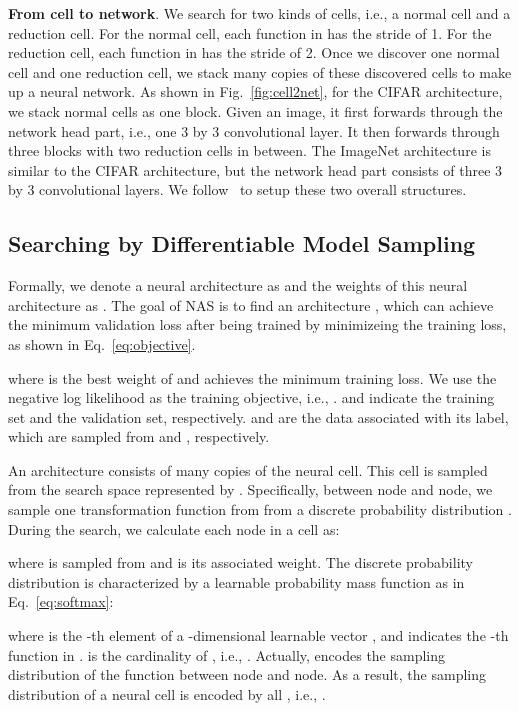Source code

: \documentclass[10pt,twocolumn,letterpaper]{article}
\def\Figref#1{Fig.~\ref{#1}}
\def\Eqref#1{Eq.~\eqref{#1}}
\begin{document}
\textbf{From cell to network}.
We search for two kinds of cells, i.e., a normal cell and a reduction cell.
For the normal cell, each function in  has the stride of 1.
For the reduction cell, each function in  has the stride of 2.
Once we discover one normal cell and one reduction cell, we stack many copies of these discovered cells to make up a neural network.
As shown in \Figref{fig:cell2net}, for the CIFAR architecture, we stack  normal cells as one block.
Given an image, it first forwards through the network head part, i.e., one 3 by 3 convolutional layer.
It then forwards through three blocks with two reduction cells in between. The ImageNet architecture is similar to the CIFAR architecture, but the network head part consists of three 3 by 3 convolutional layers.
We follow~\cite{liu2019darts} to setup these two overall structures.






\subsection{Searching by Differentiable Model Sampling}\label{sec:method-sample}

Formally, we denote a neural architecture as  and the weights of this neural architecture as .
The goal of NAS is to find an architecture , which can achieve the minimum validation loss after being trained by minimizeing the training loss, as shown in \Eqref{eq:objective}.

\noindent where  is the best weight of  and achieves the minimum training loss.
We use the negative log likelihood as the training objective, i.e., .
 and  indicate the training set and the validation set, respectively.
 and  are the data associated with its label, which are sampled from  and , respectively.




An architecture  consists of many copies of the neural cell.
This cell is sampled from the search space represented by .
Specifically, between node and node, we sample one transformation function from  from a discrete probability distribution .
During the search, we calculate each node in a cell as:

\noindent where  is sampled from  and  is its associated weight.
The discrete probability distribution  is characterized by a learnable probability mass function as in \Eqref{eq:softmax}:

\noindent where  is the -th element of a -dimensional learnable vector , and  indicates the -th function in .
 is the cardinality of , i.e., .
Actually,  encodes the sampling distribution of the function between node and node.
As a result, the sampling distribution of a neural cell is encoded by all , i.e., .
\end{document}
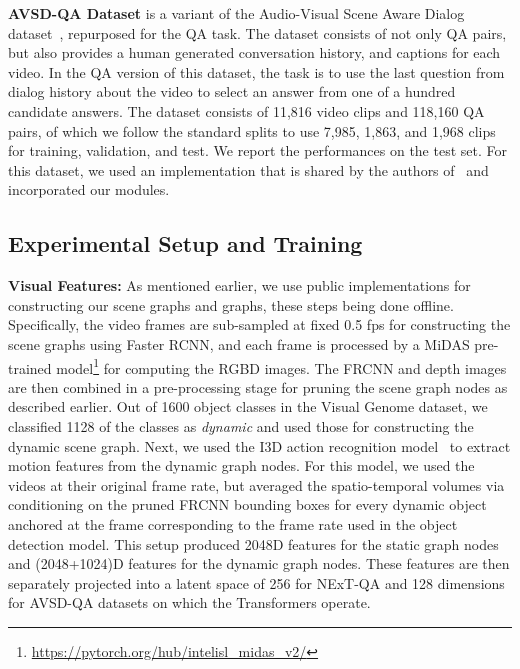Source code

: \documentclass[letterpaper]{article} %
\begin{document}
\noindent\textbf{AVSD-QA Dataset} is a variant of the Audio-Visual Scene Aware Dialog dataset~\cite{AVSD@DSTC7}, repurposed for the QA task. The dataset consists of not only QA pairs, but also provides a human generated conversation history, and  captions for each video. In the QA version of this dataset, the task is to use the last question from dialog history about the video to select an answer from one of a hundred candidate answers. The dataset consists of 11,816 video clips and 118,160 QA pairs, of which we follow the standard splits to use 7,985, 1,863, and 1,968 clips for training, validation, and test. We report the performances on the test set. For this dataset, we used an implementation that is shared by the authors of~\cite{geng2021dynamic} and incorporated our modules.

\subsection{Experimental Setup and Training}
\noindent\textbf{Visual Features:} As mentioned earlier, we use public implementations for constructing our scene graphs and \name graphs, these steps being done offline. Specifically, the video frames are sub-sampled at fixed 0.5 fps for constructing the scene graphs using Faster RCNN, and each frame is processed by a MiDAS pre-trained model\footnote{\url{https://pytorch.org/hub/intelisl_midas_v2/}} for computing the RGBD images. The FRCNN and depth images are then combined in a pre-processing stage for pruning the scene graph nodes as described earlier. Out of 1600 object classes in the Visual Genome dataset, we classified 1128 of the classes as \emph{dynamic} and used those for constructing the dynamic scene graph. Next, we used the I3D action recognition model~\cite{carreira2017quo} to extract motion features from the dynamic graph nodes. For this model, we used the videos at their original frame rate, but averaged the spatio-temporal volumes via conditioning on the pruned FRCNN bounding boxes for every dynamic object anchored at the frame corresponding to the frame rate used in the object detection model. This setup produced 2048D features for the static graph nodes and (2048+1024)D features for the dynamic graph nodes. These features are then separately projected into a latent space of 256 for NExT-QA and 128 dimensions for AVSD-QA datasets on which the Transformers operate.
\end{document}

__________________________________________________

Could you report all lines of the listing that hold "learnable"?

## RESULT OF THIS EXERCISE
The discrete probability distribution  is characterized by a learnable probability mass function as in \Eqref{eq:softmax}:
\noindent where  is the -th element of a -dimensional learnable vector , and  indicates the -th function in .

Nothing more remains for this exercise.